At the September 17 joint chamber luncheon, six of seven Kenai Peninsula Borough Assembly candidates for the Kenai, Sterling and Homer seats addressed the issue of the borough funding non-departmental organizations.
Starting with District 5, the Sterling and Funny River Road seat candidates:
LaDawn Druce…
Druce: “I do support defending of the non departments, KPTMC, Carts and EED I have always supported those and believe they should continue.”
Stan Welles…
Welles: “Preliminary questions would include: is it a class two borough function, second: is there a need for the service that justifies increasing assessments to taxpayers; can the service be provided more cost effectively by the private sector.”

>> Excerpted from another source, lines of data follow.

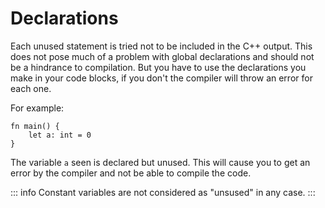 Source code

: # Declarations
Each unused statement is tried not to be included in the C++ output. This does not pose much of a problem with global declarations and should not be a hindrance to compilation. But you have to use the declarations you make in your code blocks, if you don't the compiler will throw an error for each one. 

For example:
```jule
fn main() {
    let a: int = 0
}
```
The variable `a` seen is declared but unused. This will cause you to get an error by the compiler and not be able to compile the code. 

::: info
Constant variables are not considered as "unsused" in any case.
::: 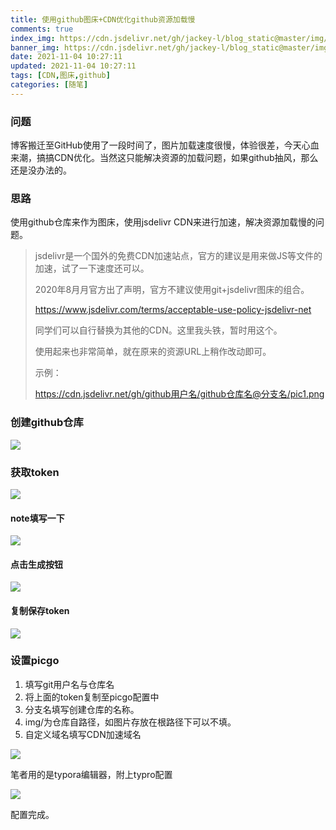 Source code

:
 ```yaml
---
title: 使用github图床+CDN优化github资源加载慢
comments: true
index_img: https://cdn.jsdelivr.net/gh/jackey-l/blog_static@master/img/image-20211104104829657.png
banner_img: https://cdn.jsdelivr.net/gh/jackey-l/blog_static@master/img/background/vilige.jpg
date: 2021-11-04 10:27:11
updated: 2021-11-04 10:27:11
tags: [CDN,图床,github]
categories: [随笔]
---
```


### 问题

博客搬迁至GitHub使用了一段时间了，图片加载速度很慢，体验很差，今天心血来潮，搞搞CDN优化。当然这只能解决资源的加载问题，如果github抽风，那么还是没办法的。

### 思路

使用github仓库来作为图床，使用jsdelivr CDN来进行加速，解决资源加载慢的问题。

> jsdelivr是一个国外的免费CDN加速站点，官方的建议是用来做JS等文件的加速，试了一下速度还可以。
>
> 2020年8月月官方出了声明，官方不建议使用git+jsdelivr图床的组合。 
>
>  https://www.jsdelivr.com/terms/acceptable-use-policy-jsdelivr-net
>
> 同学们可以自行替换为其他的CDN。这里我头铁，暂时用这个。
>
> 使用起来也非常简单，就在原来的资源URL上稍作改动即可。
>
> 示例：
>
> https://cdn.jsdelivr.net/gh/github用户名/github仓库名@分支名/pic1.png



### 创建github仓库

![](https://cdn.jsdelivr.net/gh/jackey-l/blog_static@master/img/image-20211104093923995.png)

### 获取token

![](https://cdn.jsdelivr.net/gh/jackey-l/blog_static@master/img/image-20211104095941315.png)

#### note填写一下

![](https://cdn.jsdelivr.net/gh/jackey-l/blog_static@master/img/image-20211104100032924.png)

#### 点击生成按钮

![](https://cdn.jsdelivr.net/gh/jackey-l/blog_static@master/img/image-20211104100152930.png)



#### 复制保存token

![](https://cdn.jsdelivr.net/gh/jackey-l/blog_static@master/img/image-20211104100841763.png)

### 设置picgo

1. 填写git用户名与仓库名
2. 将上面的token复制至picgo配置中
3. 分支名填写创建仓库的名称。
4. img/为仓库自路径，如图片存放在根路径下可以不填。
5. 自定义域名填写CDN加速域名

![](https://cdn.jsdelivr.net/gh/jackey-l/blog_static@master/img/image-20211104095646756.png)

笔者用的是typora编辑器，附上typro配置

![](https://cdn.jsdelivr.net/gh/jackey-l/blog_static@master/img/image-20211104095820291.png)



配置完成。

Marty Anderson did not attend.
The single candidate for District 8, Homer seat, Kelly Cooper…
Cooper: “We’ve showed a pattern of funding those in the past and currently but I don’t think it should be an automatic guarantee that they’ll be funded, I’d like to see a measurable matrix where we know what kind of benefits we’re getting from those services.”

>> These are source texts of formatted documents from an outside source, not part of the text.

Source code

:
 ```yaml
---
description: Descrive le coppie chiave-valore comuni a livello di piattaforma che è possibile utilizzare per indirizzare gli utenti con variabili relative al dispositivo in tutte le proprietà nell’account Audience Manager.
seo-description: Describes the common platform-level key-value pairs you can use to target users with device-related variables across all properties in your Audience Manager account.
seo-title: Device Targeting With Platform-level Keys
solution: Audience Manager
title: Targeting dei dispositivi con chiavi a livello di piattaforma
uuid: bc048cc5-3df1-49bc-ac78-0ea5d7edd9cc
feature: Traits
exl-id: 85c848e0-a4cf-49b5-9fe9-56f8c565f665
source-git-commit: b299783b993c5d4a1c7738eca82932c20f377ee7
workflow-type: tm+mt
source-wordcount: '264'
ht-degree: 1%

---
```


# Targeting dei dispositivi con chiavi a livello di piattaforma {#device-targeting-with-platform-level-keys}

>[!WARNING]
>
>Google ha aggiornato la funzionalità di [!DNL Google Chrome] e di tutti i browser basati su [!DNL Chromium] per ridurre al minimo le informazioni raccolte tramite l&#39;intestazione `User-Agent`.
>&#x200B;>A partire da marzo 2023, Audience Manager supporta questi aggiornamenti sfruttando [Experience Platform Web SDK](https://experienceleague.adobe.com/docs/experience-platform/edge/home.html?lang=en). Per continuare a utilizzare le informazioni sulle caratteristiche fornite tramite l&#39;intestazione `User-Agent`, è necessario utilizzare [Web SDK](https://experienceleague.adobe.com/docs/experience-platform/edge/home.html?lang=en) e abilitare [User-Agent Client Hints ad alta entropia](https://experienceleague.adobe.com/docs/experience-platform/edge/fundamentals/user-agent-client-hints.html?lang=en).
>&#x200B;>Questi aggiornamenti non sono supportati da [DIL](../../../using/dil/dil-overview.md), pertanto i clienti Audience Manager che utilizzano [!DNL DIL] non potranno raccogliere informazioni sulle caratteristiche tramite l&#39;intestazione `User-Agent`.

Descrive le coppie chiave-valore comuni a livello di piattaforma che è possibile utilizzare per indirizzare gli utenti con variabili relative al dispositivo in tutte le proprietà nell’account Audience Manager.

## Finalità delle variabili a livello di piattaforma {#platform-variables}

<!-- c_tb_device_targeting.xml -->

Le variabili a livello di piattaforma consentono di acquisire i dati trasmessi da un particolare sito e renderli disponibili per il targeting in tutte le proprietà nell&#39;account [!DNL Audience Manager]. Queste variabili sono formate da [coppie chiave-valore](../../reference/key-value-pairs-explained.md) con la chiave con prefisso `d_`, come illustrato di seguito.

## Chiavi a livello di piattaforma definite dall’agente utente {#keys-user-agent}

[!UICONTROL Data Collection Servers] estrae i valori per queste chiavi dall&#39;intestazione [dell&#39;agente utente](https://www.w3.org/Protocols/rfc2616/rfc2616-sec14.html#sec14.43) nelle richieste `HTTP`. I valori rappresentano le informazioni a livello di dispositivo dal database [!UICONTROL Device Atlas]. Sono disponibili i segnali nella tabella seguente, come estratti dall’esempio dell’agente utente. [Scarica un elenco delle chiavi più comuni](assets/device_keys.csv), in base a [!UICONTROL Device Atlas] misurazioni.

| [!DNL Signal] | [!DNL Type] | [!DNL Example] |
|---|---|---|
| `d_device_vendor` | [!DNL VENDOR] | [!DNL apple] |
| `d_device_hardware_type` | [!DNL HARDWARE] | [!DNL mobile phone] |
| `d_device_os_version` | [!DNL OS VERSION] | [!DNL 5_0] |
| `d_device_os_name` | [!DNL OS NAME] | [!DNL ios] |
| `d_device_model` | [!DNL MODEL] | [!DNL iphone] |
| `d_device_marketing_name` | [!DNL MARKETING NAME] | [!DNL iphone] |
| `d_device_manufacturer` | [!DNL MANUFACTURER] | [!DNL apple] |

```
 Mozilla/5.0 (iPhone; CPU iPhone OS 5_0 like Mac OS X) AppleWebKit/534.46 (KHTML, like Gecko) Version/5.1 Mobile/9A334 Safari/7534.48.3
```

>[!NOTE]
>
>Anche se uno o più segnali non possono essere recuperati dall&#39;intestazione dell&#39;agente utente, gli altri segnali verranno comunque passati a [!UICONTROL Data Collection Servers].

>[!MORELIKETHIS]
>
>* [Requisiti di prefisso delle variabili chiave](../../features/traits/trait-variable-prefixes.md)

And District 2, Kenai seat, candidates starting with Jake Thompson…
Thompson: “But one thing that really bothers me about it, it was never put up to vote, taxpayers never got the opportunity to say we really like this organization, go ahead and take our tax money and use it for them.”
Blaine Gilman…
Gilman: “I believe in limited government and it’s very difficult sitting on the assembly to make a determination of which non-profits are deserving and which aren’t.”
And finally Grayling Bassett…
Bassett: “I mean if people have a problem with them maybe there’s questions about how they work that we should discuss but I’m not opposed to them.”